In January’s discussion on speed limits, we talked about the speeding complaints in our community; ways some communities faced this problem; and measures you can take to help solve speeding problems. Now, we’ll be diving into a more permanent solution: permanently kicking the speed limits down a few miles per hour. 

speed limit sign in oregon

For years, Oregon’s traffic speed rules used old research and limited local input. All speed limits were set using the “85th percentile rule,” meaning at the current speed 85% of drivers are using or under. As you all have seen, people tend to speed, forcing the official speed limit to be higher than what is safe. This 85th percentile rule has been targeted as the reason for the nation’s rising traffic death toll.

Fortunately Oregon has taken action, eliminating the 85th percentile rule, replacing it with a 50th percentile rule, a preference for matching speeds 50% of drivers use or less.
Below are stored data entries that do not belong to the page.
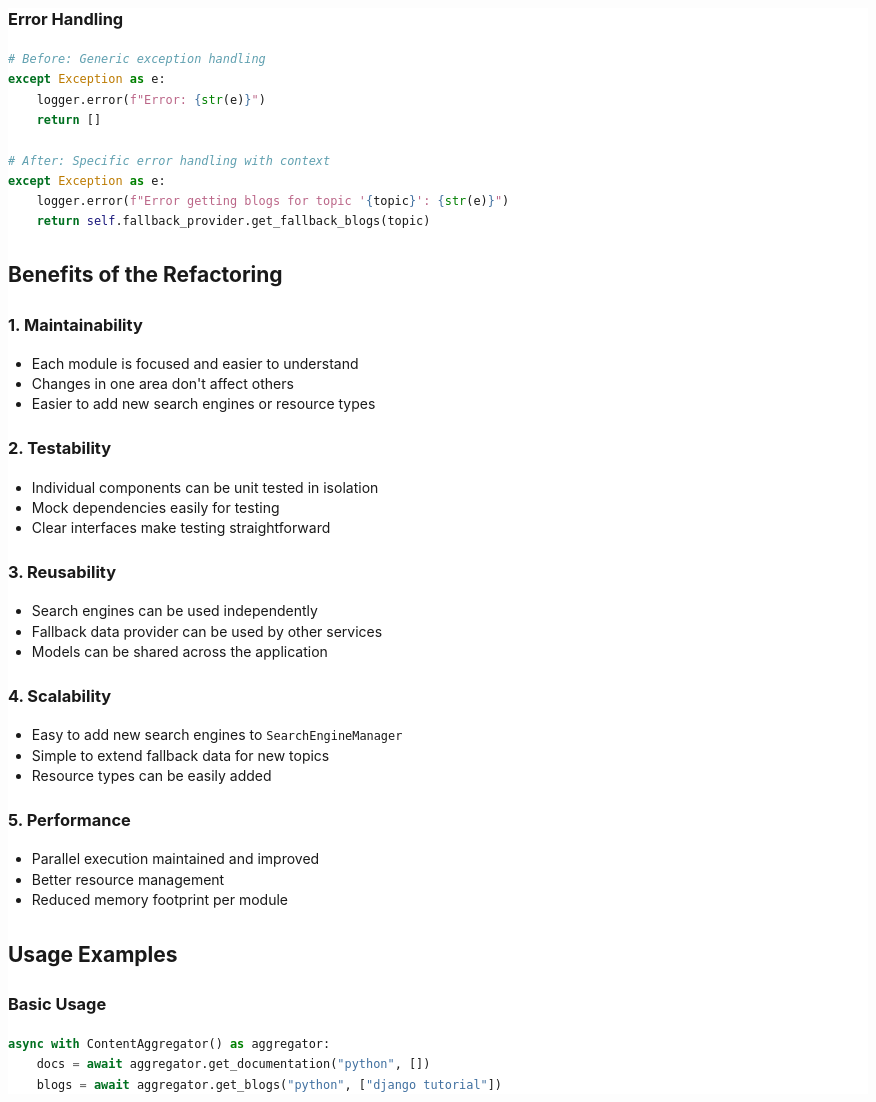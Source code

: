 ### Error Handling
```python
# Before: Generic exception handling
except Exception as e:
    logger.error(f"Error: {str(e)}")
    return []

# After: Specific error handling with context
except Exception as e:
    logger.error(f"Error getting blogs for topic '{topic}': {str(e)}")
    return self.fallback_provider.get_fallback_blogs(topic)
```

## Benefits of the Refactoring

### 1. **Maintainability**
- Each module is focused and easier to understand
- Changes in one area don't affect others
- Easier to add new search engines or resource types

### 2. **Testability**
- Individual components can be unit tested in isolation
- Mock dependencies easily for testing
- Clear interfaces make testing straightforward

### 3. **Reusability**
- Search engines can be used independently
- Fallback data provider can be used by other services
- Models can be shared across the application

### 4. **Scalability**
- Easy to add new search engines to `SearchEngineManager`
- Simple to extend fallback data for new topics
- Resource types can be easily added

### 5. **Performance**
- Parallel execution maintained and improved
- Better resource management
- Reduced memory footprint per module

## Usage Examples

### Basic Usage
```python
async with ContentAggregator() as aggregator:
    docs = await aggregator.get_documentation("python", [])
    blogs = await aggregator.get_blogs("python", ["django tutorial"])
```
This is not the only exciting new change! Oregon has also reorganized the street classification system to designate not just urban and rural streets, but multiple combinations of both, such as “urban core” or “suburban fringe.” This will hopefully reflect the diversity of Oregon roads and their specific needs. To learn more about the new national study, consider reading the “City Limits” booklet from the National Association of City Transportation Officials (NACTO).  It describes some of the national research that inspired these new traffic rule changes.

You may be wondering, how will this new change affect our Cedar Mill Community? Local input is essential to making Oregon roads safer, because no one knows Cedar Mill better than we do. Before anyone starts sending suggestions to ODOT and Washington County, familiarize yourself with the process it takes to have a speed limit changed. You can learn more in ODOT’s Speed Zone Manual. This manual also digs a little deeper on how these new traffic rules are being applied in Oregon.

In order to make a formal request for an investigation to lower a speed limit, a member of the county engineering staff must fill out the online form available in the Speed Zone Manual. However, ODOT was kind enough to add an email for private citizens to put in their suggestions: ODOTSpeedZoning@odot.state.or.us. Working with your county staff members is still the recommended way to make a request.

Even with all these new changes, good judgment is key to keeping the roads safe. It will be a while before we start seeing speed limit changes. In the meantime, be kind and understanding, whether you’re a driver or pedestrian.